The OEM turbo is a Mitsubishi TD02. The Mitsubishi TDxx line really are among some of the most reliable non-diesel turbos.

There are aftermarket upgrades, but they are based around the TD02/TD025 (1.5T Equinox/Malibu) base turbo.

Look into the BNR wastegate actuator if that's your problem with the current one.


----------



## busted33 (4 mo ago)

jblackburn said:


> The OEM turbo is a Mitsubishi TD02. The Mitsubishi TDxx line really are among some of the most reliable non-diesel turbos.
> 
> There are aftermarket upgrades, but they are based around the TD02/TD025 (1.5T Equinox/Malibu) base turbo.
> 
> Look into the BNR wastegate actuator if that's your problem with the current one.


Thanks for the feedback. I just realized that I probably should have placed this in the Gen 2 section as the LE2 appears to be a gen 2 product.

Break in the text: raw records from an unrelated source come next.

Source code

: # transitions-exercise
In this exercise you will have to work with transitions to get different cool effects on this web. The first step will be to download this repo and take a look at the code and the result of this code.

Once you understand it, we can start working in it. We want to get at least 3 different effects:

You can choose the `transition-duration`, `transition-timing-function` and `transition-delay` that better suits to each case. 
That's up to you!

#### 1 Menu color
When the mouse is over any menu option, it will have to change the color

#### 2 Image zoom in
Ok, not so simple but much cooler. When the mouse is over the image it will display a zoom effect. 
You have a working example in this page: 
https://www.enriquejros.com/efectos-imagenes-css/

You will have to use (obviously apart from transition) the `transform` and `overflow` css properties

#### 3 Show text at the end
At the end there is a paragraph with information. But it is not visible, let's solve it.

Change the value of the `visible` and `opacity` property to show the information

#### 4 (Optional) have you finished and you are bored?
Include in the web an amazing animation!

I am shocked to hear that these turbos are some of the most reliable turbos out there when there are so many documented failures. The waste gate on mine is literally wobbling in the the unit and gets really stuck every other time its opened. The car has 53k miles on it. Would an actuator from BNR remedy this issue after the turbo is replaced? As for a source for the OEM turbo, are there any site sponsors that would be recommended to give my money to or is the dealership the best option? Again, thanks for the help!


----------



## jblackburn (Apr 14, 2012)

You ran across this one being a common failure? Just curious as I have mostly seen the actuators themselves fail and throw underboost codes.

BNR afaik only sells the upgraded turbo that you’d then need a tube for as well.

if you’re just looking for a stock one, GM Parts Direct has been one of my go to sites.


----------



## Jimster480 (11 mo ago)

busted33 said:


> Thanks for the feedback. I just realized that I probably should have placed this in the Gen 2 section as the LE2 appears to be a gen 2 product.
> 
> I am shocked to hear that these turbos are some of the most reliable turbos out there when there are so many documented failures. The waste gate on mine is literally wobbling in the the unit and gets really stuck every other time its opened. The car has 53k miles on it. Would an actuator from BNR remedy this issue after the turbo is replaced? As for a source for the OEM turbo, are there any site sponsors that would be recommended to give my money to or is the dealership the best option? Again, thanks for the help!


yes the stock turbo is one of the more reliable ones but the wastegates do fail. So it sounds like your issue is the wastegate and not the turbo itself.


----------